▽

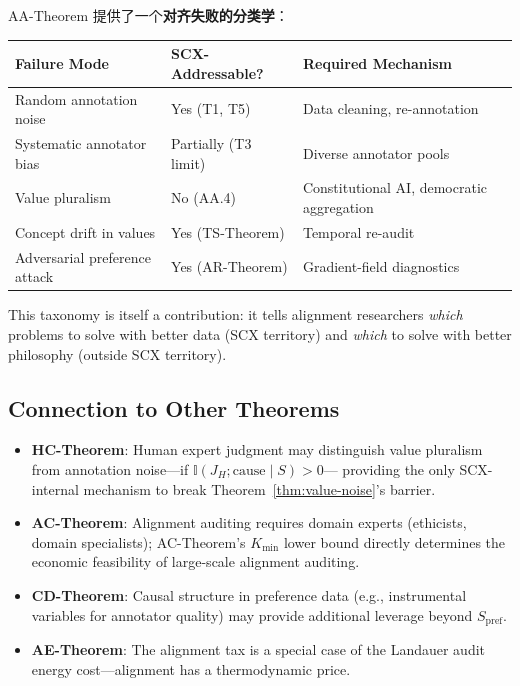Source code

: \documentclass[12pt,a4paper]{article}
\newcommand{\I}{\mathbb{I}}
\begin{document}
AA-Theorem 提供了一个\textbf{对齐失败的分类学}：

\begin{center}
\begin{tabular}{@{}lll@{}}
\toprule
\textbf{Failure Mode} & \textbf{SCX-Addressable?} & \textbf{Required Mechanism} \\
\midrule
Random annotation noise       & Yes (T1, T5)       & Data cleaning, re-annotation \\
Systematic annotator bias     & Partially (T3 limit) & Diverse annotator pools \\
Value pluralism               & No (AA.4)          & Constitutional AI, democratic aggregation \\
Concept drift in values       & Yes (TS-Theorem)   & Temporal re-audit \\
Adversarial preference attack & Yes (AR-Theorem)   & Gradient-field diagnostics \\
\bottomrule
\end{tabular}
\end{center}

This taxonomy is itself a contribution: it tells alignment researchers
\emph{which} problems to solve with better data (SCX territory) and
\emph{which} to solve with better philosophy (outside SCX territory).

\subsection{Connection to Other Theorems}

\begin{itemize}
    \item \textbf{HC-Theorem}: Human expert judgment may distinguish value
          pluralism from annotation noise---if $\I(J_H;\text{cause}\mid S)>0$---
          providing the only SCX-internal mechanism to break
          Theorem~\ref{thm:value-noise}'s barrier.
    \item \textbf{AC-Theorem}: Alignment auditing requires domain experts
          (ethicists, domain specialists); AC-Theorem's $K_{\min}$ lower bound
          directly determines the economic feasibility of large-scale alignment
          auditing.
    \item \textbf{CD-Theorem}: Causal structure in preference data (e.g.,
          instrumental variables for annotator quality) may provide additional
          leverage beyond $S_{\mathrm{pref}}$.
    \item \textbf{AE-Theorem}: The alignment tax is a special case of the
          Landauer audit energy cost---alignment has a thermodynamic price.
\end{itemize}
\end{document}
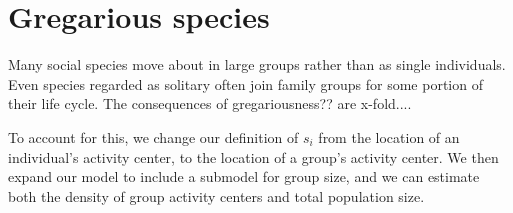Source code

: \section{Gregarious species}

Many social species move about in large groups rather than as single
individuals. Even species regarded as solitary often join family
groups for some portion of their life cycle. The consequences of
gregariousness?? are x-fold....

To account for this, we change our definition of $s_i$ from the
location of an individual's activity center, to the location of a
group's activity center. We then expand our model to include a
submodel for group size, and we can estimate both the density of group
activity centers and total population size.
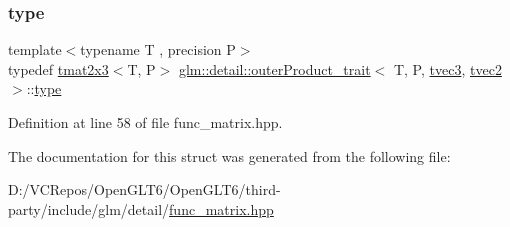 \subsubsection{\texorpdfstring{type}{type}}
{\footnotesize\ttfamily template$<$typename T , precision P$>$ \\
typedef \mbox{\hyperlink{structglm_1_1tmat2x3}{tmat2x3}}$<$T, P$>$ \mbox{\hyperlink{structglm_1_1detail_1_1outer_product__trait}{glm\+::detail\+::outer\+Product\+\_\+trait}}$<$ T, P, \mbox{\hyperlink{structglm_1_1tvec3}{tvec3}}, \mbox{\hyperlink{structglm_1_1tvec2}{tvec2}} $>$\+::\mbox{\hyperlink{structglm_1_1detail_1_1outer_product__trait_3_01_t_00_01_p_00_01tvec3_00_01tvec2_01_4_a32c937f071826a01c5e1d80ef32f8740}{type}}}



Definition at line 58 of file func\+\_\+matrix.\+hpp.



The documentation for this struct was generated from the following file\+:\begin{DoxyCompactItemize}
\item 
D\+:/\+V\+C\+Repos/\+Open\+G\+L\+T6/\+Open\+G\+L\+T6/third-\/party/include/glm/detail/\mbox{\hyperlink{func__matrix_8hpp}{func\+\_\+matrix.\+hpp}}\end{DoxyCompactItemize}
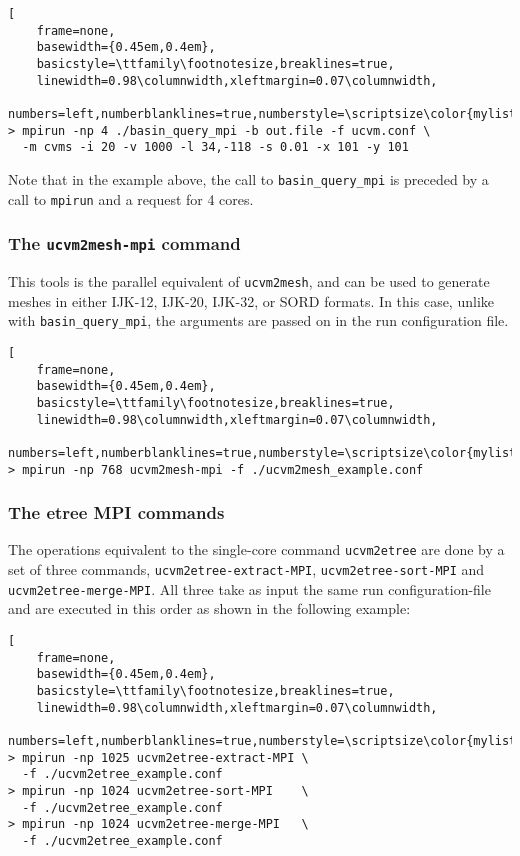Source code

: \begin{lstlisting}[
	frame=none,
	basewidth={0.45em,0.4em},
	basicstyle=\ttfamily\footnotesize,breaklines=true,
	linewidth=0.98\columnwidth,xleftmargin=0.07\columnwidth,
	numbers=left,numberblanklines=true,numberstyle=\scriptsize\color{mylistingnclr}]
> mpirun -np 4 ./basin_query_mpi -b out.file -f ucvm.conf \
  -m cvms -i 20 -v 1000 -l 34,-118 -s 0.01 -x 101 -y 101
\end{lstlisting}

Note that in the example above, the call to \texttt{basin\_query\_mpi} is preceded by a call to \texttt{mpirun} and a request for 4 cores.

\subsubsection{The \textup{\texttt{ucvm2mesh-mpi}} command}

This tools is the parallel equivalent of \texttt{ucvm2mesh}, and can be used to generate meshes in either IJK-12, IJK-20, IJK-32, or SORD formats. In this case, unlike with \texttt{basin\_query\_mpi}, the arguments are passed on in the run configuration file.

\begin{lstlisting}[
	frame=none,
	basewidth={0.45em,0.4em},
	basicstyle=\ttfamily\footnotesize,breaklines=true,
	linewidth=0.98\columnwidth,xleftmargin=0.07\columnwidth,
	numbers=left,numberblanklines=true,numberstyle=\scriptsize\color{mylistingnclr}]
> mpirun -np 768 ucvm2mesh-mpi -f ./ucvm2mesh_example.conf
\end{lstlisting}

\subsubsection{The etree MPI commands}

The operations equivalent to the single-core command \texttt{ucvm2etree} are done by a set of three commands, \texttt{ucvm2etree-extract-MPI}, \texttt{ucvm2etree-sort-MPI} and \texttt{ucvm2etree-merge-MPI}. All three take as input the same run configuration-file and are executed in this order as shown in the following example:

\begin{lstlisting}[
	frame=none,
	basewidth={0.45em,0.4em},
	basicstyle=\ttfamily\footnotesize,breaklines=true,
	linewidth=0.98\columnwidth,xleftmargin=0.07\columnwidth,
	numbers=left,numberblanklines=true,numberstyle=\scriptsize\color{mylistingnclr}]
> mpirun -np 1025 ucvm2etree-extract-MPI \
  -f ./ucvm2etree_example.conf
> mpirun -np 1024 ucvm2etree-sort-MPI    \
  -f ./ucvm2etree_example.conf
> mpirun -np 1024 ucvm2etree-merge-MPI   \
  -f ./ucvm2etree_example.conf
\end{lstlisting}

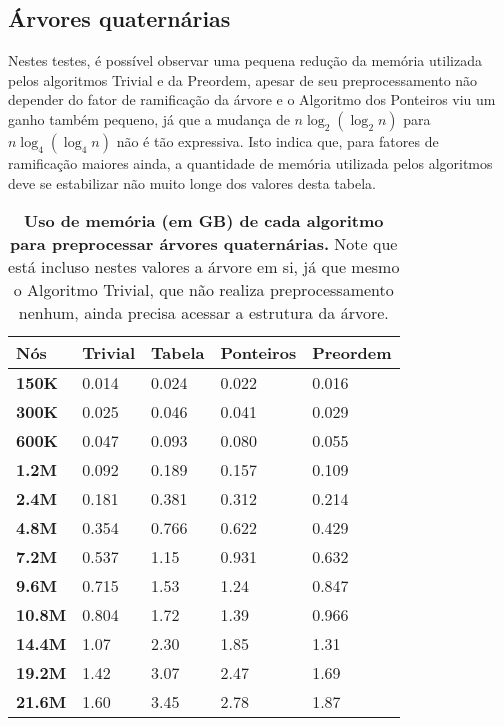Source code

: \subsection{Árvores quaternárias}
Nestes testes, é possível observar uma pequena redução da memória utilizada pelos
algoritmos Trivial e da Preordem, apesar de seu preprocessamento não depender do fator
de ramificação da árvore e o Algoritmo dos Ponteiros viu um ganho também pequeno, já
que a mudança de $n \log_2(\log_2 n)$ para $n \log_4(\log_4 n)$ não é tão expressiva.
Isto indica que, para fatores de ramificação maiores ainda, a quantidade de memória
utilizada pelos algoritmos deve se estabilizar não muito longe dos valores desta tabela.

\begin{table}[H]
  \begin{tabular}{|l|l|l|l|l|}
  \hline
  \textbf{Nós}   & \textbf{Trivial} & \textbf{Tabela} & \textbf{Ponteiros} & \textbf{Preordem} \\ \hline
  \textbf{150K}  & 0.014            & 0.024             & 0.022              & 0.016             \\ \hline
  \textbf{300K}  & 0.025            & 0.046             & 0.041              & 0.029             \\ \hline
  \textbf{600K}  & 0.047            & 0.093             & 0.080              & 0.055             \\ \hline
  \textbf{1.2M}  & 0.092            & 0.189             & 0.157              & 0.109             \\ \hline
  \textbf{2.4M}  & 0.181            & 0.381             & 0.312              & 0.214             \\ \hline
  \textbf{4.8M}  & 0.354            & 0.766             & 0.622              & 0.429             \\ \hline
  \textbf{7.2M}  & 0.537            & 1.15              & 0.931              & 0.632             \\ \hline
  \textbf{9.6M}  & 0.715            & 1.53              & 1.24               & 0.847             \\ \hline
  \textbf{10.8M} & 0.804            & 1.72              & 1.39               & 0.966             \\ \hline
  \textbf{14.4M} & 1.07             & 2.30              & 1.85               & 1.31              \\ \hline
  \textbf{19.2M} & 1.42             & 3.07              & 2.47               & 1.69              \\ \hline
  \textbf{21.6M} & 1.60             & 3.45              & 2.78               & 1.87              \\ \hline
  \end{tabular}
  \caption[Uso de memória (em GB) de cada algoritmo para preprocessar árvores quaternárias.]
  {\textbf{Uso de memória (em GB) de cada algoritmo para preprocessar árvores quaternárias.}
   Note que está incluso nestes valores a árvore em si, já que mesmo o Algoritmo Trivial,
   que não realiza preprocessamento nenhum, ainda precisa acessar a estrutura da árvore.}
  \end{table}

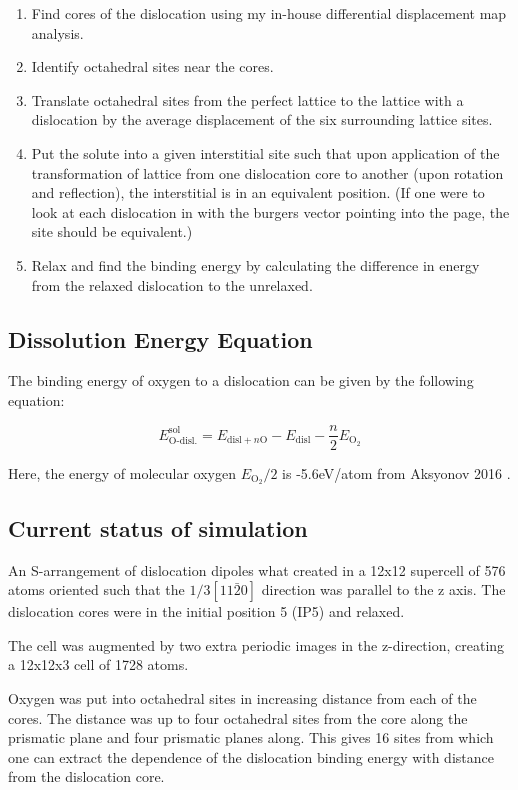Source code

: \documentclass[11pt]{article}
\begin{document}
\begin{enumerate}
\item Find cores of the dislocation using my in-house differential
displacement map analysis.
\item Identify octahedral sites near the cores.
\item Translate octahedral sites from the perfect lattice to the
lattice with a dislocation by the average displacement of the six
surrounding lattice sites.
\item Put the solute into a given interstitial site such that upon
application of the transformation of lattice from one
dislocation core to another (upon rotation and reflection), the
interstitial is in an equivalent position. (If one were to look
at each dislocation in with the burgers vector pointing into the
page, the site should be equivalent.)
\item Relax and find the binding energy by calculating the difference
in energy from the relaxed dislocation to the unrelaxed.
\end{enumerate}


\subsection{Dissolution Energy Equation}
\label{sec:org82a2472}

The binding energy of oxygen to a dislocation can be given by the
following equation:

\[ E^{\text{sol}}_{\text{O-disl.}} = E_{\text{disl} + n\text{O}} -
   E_{\text{disl}} - \frac{n}{2} E_{\text{O}_2}   \]

Here, the energy of molecular oxygen \(E_{\text{O}_2}/2\) is -5.6eV/atom
from Aksyonov 2016 \cite{Aksyonov2016}. 



\subsection{Current status of simulation}
\label{sec:org781f141}

An S-arrangement of dislocation dipoles what created in a 12x12
supercell of 576 atoms oriented such that the \(1/3[11\bar{2}0]\)
direction was parallel to the z axis. The dislocation cores were in
the initial position 5 (IP5) and relaxed.

The cell was augmented by two extra periodic images in the
z-direction, creating a 12x12x3 cell of 1728 atoms. 

Oxygen was put into octahedral sites in increasing distance
from each of the cores. The distance was up to four octahedral sites
from the core along the prismatic plane and four prismatic planes
along. This gives 16 sites from which one can extract the
dependence of the dislocation binding energy with distance from the
dislocation core.
\end{document}
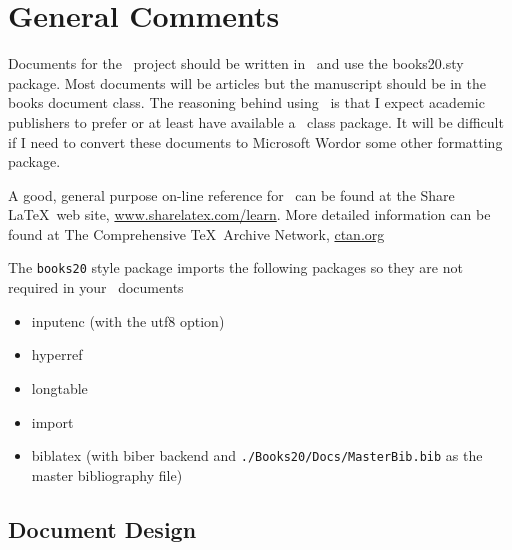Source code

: \section{General Comments}

Documents for the \ProjectTitle\ project should be written in \LaTeXe\ and use
the books20.sty package. Most documents will be articles but the
manuscript should be in the books document class. The reasoning behind
using \LaTeXe\ is that I expect academic publishers to prefer or at
least have available a \LaTeXe\ class package.  It will be difficult if
I need to convert these documents to Microsoft Word\texttrademark or
some other formatting package.

A good, general purpose on-line reference for \LaTeXe\ can be found at
the Share \LaTeX\ web site,
\href{http://www.sharelatex.com/learn}{www.sharelatex.com/learn}.
More detailed information can be found at The Comprehensive
\TeX\ Archive Network, \href{ctan.org}{ctan.org}

The \texttt{books20} style package imports the following packages so they are
not required in your \LaTeXe\ documents

\begin{itemize}
\item inputenc \cite{Jeffrey2018} (with the utf8 option)
\item hyperref \cite{Rahtz2017}
\item longtable \cite{Carlisle2014}
\item import \cite{Arseneau2009}
\item biblatex \cite{Lehman2018} (with biber backend and
  \texttt{./Books20/Docs/MasterBib.bib} as the master bibliography file)
\end{itemize}


\subsection{Document Design}

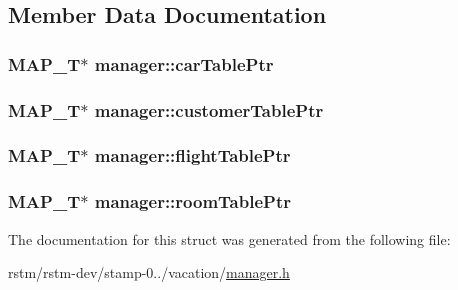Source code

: \subsection{Member Data Documentation}
\hypertarget{structmanager_a3ec323d4689d9385372abdd1dac681b3}{
\subsubsection[{car\-Table\-Ptr}]{\setlength{\rightskip}{0pt plus 5cm}M\-A\-P\-\_\-\-T$\ast$ manager\-::car\-Table\-Ptr}}\label{structmanager_a3ec323d4689d9385372abdd1dac681b3}
\hypertarget{structmanager_aea159e3e4e1a4b7148705067f4f92130}{
\subsubsection[{customer\-Table\-Ptr}]{\setlength{\rightskip}{0pt plus 5cm}M\-A\-P\-\_\-\-T$\ast$ manager\-::customer\-Table\-Ptr}}\label{structmanager_aea159e3e4e1a4b7148705067f4f92130}
\hypertarget{structmanager_a695f3696eaf27977186631aa1e86d4ac}{
\subsubsection[{flight\-Table\-Ptr}]{\setlength{\rightskip}{0pt plus 5cm}M\-A\-P\-\_\-\-T$\ast$ manager\-::flight\-Table\-Ptr}}\label{structmanager_a695f3696eaf27977186631aa1e86d4ac}
\hypertarget{structmanager_a93b909953ff6e31fbf6d9c24f5ccf813}{
\subsubsection[{room\-Table\-Ptr}]{\setlength{\rightskip}{0pt plus 5cm}M\-A\-P\-\_\-\-T$\ast$ manager\-::room\-Table\-Ptr}}\label{structmanager_a93b909953ff6e31fbf6d9c24f5ccf813}


The documentation for this struct was generated from the following file\-:\begin{DoxyCompactItemize}
\item 
rstm/rstm-\/dev/stamp-\/0../vacation/\hyperlink{manager_8h}{manager.\-h}\end{DoxyCompactItemize}
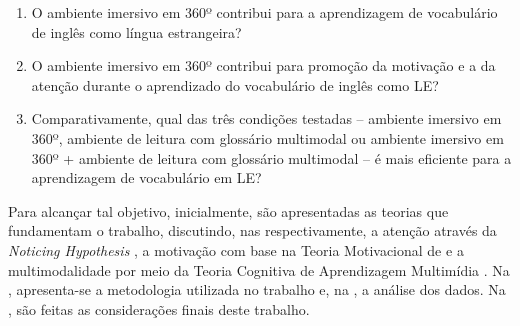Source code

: \begin{enumerate}[label=\arabic{*}.]
  \item O ambiente imersivo em 360º contribui para a aprendizagem de
  vocabulário de inglês como língua estrangeira?
  
  \item  O ambiente imersivo em 360º contribui para promoção da motivação e a
  da atenção durante o aprendizado do vocabulário de inglês como LE?
  
  \item Comparativamente, qual das três condições testadas -- ambiente
  imersivo em 360º, ambiente de leitura com glossário multimodal ou
  ambiente imersivo em 360º + ambiente de leitura com glossário multimodal
  -- é mais eficiente para a aprendizagem de vocabulário em LE?
  
\end{enumerate}

Para alcançar tal objetivo, inicialmente, são apresentadas as teorias
que fundamentam o trabalho, discutindo, nas  %
respectivamente, a atenção através da \emph{Noticing Hypothesis}
\cite{schmidit1990}, a motivação com base na Teoria Motivacional de \textcite{gardner1979,gardner2010} e a multimodalidade por meio da Teoria Cognitiva
de Aprendizagem Multimídia \cite{mayer2001}. Na , apresenta-se a
metodologia utilizada no trabalho e, na , a análise dos dados. Na
, são feitas as considerações finais deste trabalho.
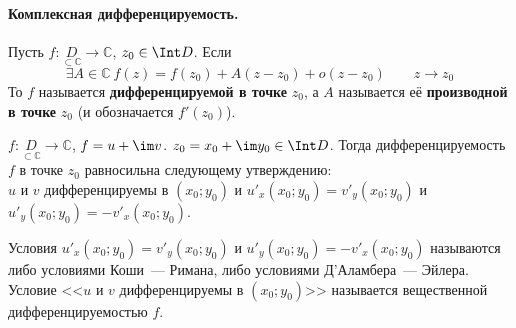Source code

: \documentclass{article}
\begin{document}
    \paragraph{Комплексная дифференцируемость.}
    \begin{definition}
        Пусть $f\colon \underset{\subset\mathbb C}D\to\mathbb C$, $z_0\in\Int D$. Если
        $$\exists A\in\mathbb C~f(z)=f(z_0)+A(z-z_0)+o(z-z_0)\qquad z\to z_0$$
        То $f$ называется \textbf{дифференцируемой в точке} $z_0$, а $A$ называется её \textbf{производной в точке} $z_0$ (и обозначается $f'(z_0)$).
    \end{definition}
    \begin{theorem}
        \label{Условия комплексной дифференцируемости}
        $f\colon \underset{\subset\mathbb C}D\to\mathbb C$, $f=u+\im v$. $z_0=x_0+\im y_0\in\Int D$. Тогда дифференцируемость $f$ в точке $z_0$ равносильна следующему утверждению:\\
        $u$ и $v$ дифференцируемы в $(x_0;y_0)$ и $u'_x(x_0;y_0)=v'_y(x_0;y_0)$ и $u'_y(x_0;y_0)=-v'_x(x_0;y_0)$.
    \end{theorem}
    \begin{remark}
        Условия $u'_x(x_0;y_0)=v'_y(x_0;y_0)$ и $u'_y(x_0;y_0)=-v'_x(x_0;y_0)$ называются либо условиями Коши~--- Римана, либо условиями Д'Аламбера~--- Эйлера.\\
        Условие <<$u$ и $v$ дифференцируемы в $(x_0;y_0)$>> называется вещественной дифференцируемостью $f$.
    \end{remark}
\end{document}

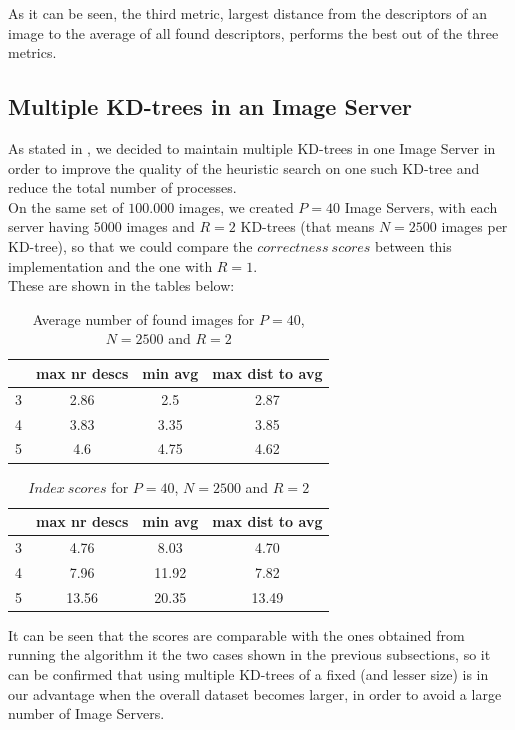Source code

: As it can be seen, the third metric, largest distance from the descriptors of an image to the average of all found descriptors, performs the best out of the three metrics.\\

\subsection{Multiple KD-trees in an Image Server}

As stated in , we decided to maintain multiple KD-trees in one Image Server in order to improve the quality of the heuristic search on one such KD-tree and reduce the total number of processes.\\
On the same set of $100.000$ images, we created $P=40$ Image Servers, with each server having $5000$ images and $R=2$ KD-trees (that means $N=2500$ images per KD-tree), so that we could compare the $correctness\ scores$ between this implementation and the one with $R=1$.\\
These are shown in the tables below:\\

\begin{table}[H]
\centering
\begin{tabular} {c | c | c | c}
	& max nr descs & min avg & max dist to avg \\
	\hline
	3 & 2.86 & 2.5 & 2.87 \\
	\hline
	4 & 3.83 & 3.35 & 3.85 \\
	\hline
	5 & 4.6 & 4.75 & 4.62 \\
\end{tabular}
\caption{Average number of found images for $P=40$, $N=2500$ and $R=2$}
\end{table}

\begin{table}[H]
\centering
\begin{tabular} {c | c | c | c}
	& max nr descs & min avg & max dist to avg \\
	\hline
	3 & 4.76 & 8.03 & 4.70 \\
	\hline
	4 & 7.96 & 11.92 & 7.82 \\
	\hline
	5 & 13.56 & 20.35 & 13.49 \\
\end{tabular}
\caption{$Index\ scores$ for $P=40$, $N=2500$ and $R=2$}
\end{table}

It can be seen that the scores are comparable with the ones obtained from running the algorithm it the two cases shown in the previous subsections, so it can be confirmed that using multiple KD-trees of a fixed (and lesser size) is in our advantage when the overall dataset becomes larger, in order to avoid a large number of Image Servers.
 
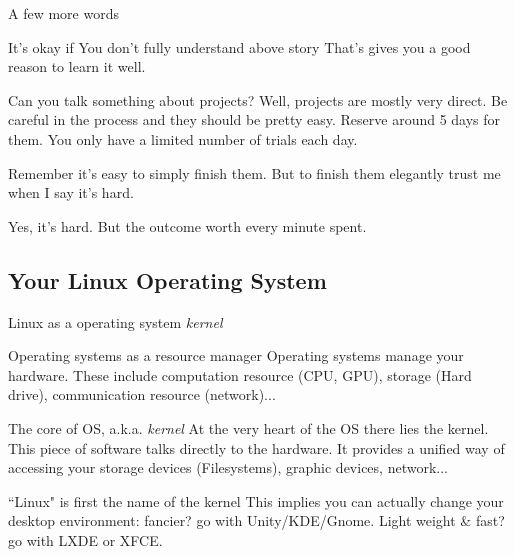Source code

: \begin{frame}{A few more words}
\begin{block}{It's okay if You don't fully understand above story}
	That's gives you a good reason to learn it well.
\end{block}
\begin{block}{Can you talk something about projects?}
	Well, projects are mostly very direct. Be careful in the process and they should be pretty easy. Reserve around 5 days for them. You only have a limited number of trials each day. 
	
	Remember it's easy to simply finish them. But to finish them elegantly trust me when I say it's hard. 
	
	Yes, it's hard. But the outcome worth every minute spent.
\end{block}
\end{frame}

\subsection{Your Linux Operating System}
\begin{frame}{Linux as a operating system \textit{kernel}}
\begin{block}{Operating systems as a resource manager}
	Operating systems manage your hardware. These include computation resource (CPU, GPU), storage (Hard drive), communication resource (network)...
\end{block}
\begin{block}{The core of OS, a.k.a. \textit{kernel}}
	At the very heart of the OS there lies the kernel. This piece of software talks directly to the hardware. It provides a unified way of accessing your storage devices (Filesystems), graphic devices, network...
\end{block}
\begin{block}{``Linux" is first the name of the kernel}
	This implies you can actually change your desktop environment: fancier? go with Unity/KDE/Gnome. Light weight \& fast? go with LXDE or XFCE. 
\end{block}
\end{frame}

△

**WORK TO COMPLETE:** The line containing "Concept drift in" marks the end: retype every line from the first one in the listing up to and including it, without pictures.

**WRITTEN RESPONSE:**
Source code

: \documentclass[12pt,a4paper]{article}
\newcommand{\I}{\mathbb{I}}
\begin{document}
AA-Theorem 提供了一个\textbf{对齐失败的分类学}：

\begin{center}
\begin{tabular}{@{}lll@{}}
\toprule
\textbf{Failure Mode} & \textbf{SCX-Addressable?} & \textbf{Required Mechanism} \\
\midrule
Random annotation noise       & Yes (T1, T5)       & Data cleaning, re-annotation \\
Systematic annotator bias     & Partially (T3 limit) & Diverse annotator pools \\
Value pluralism               & No (AA.4)          & Constitutional AI, democratic aggregation \\
Concept drift in values       & Yes (TS-Theorem)   & Temporal re-audit \\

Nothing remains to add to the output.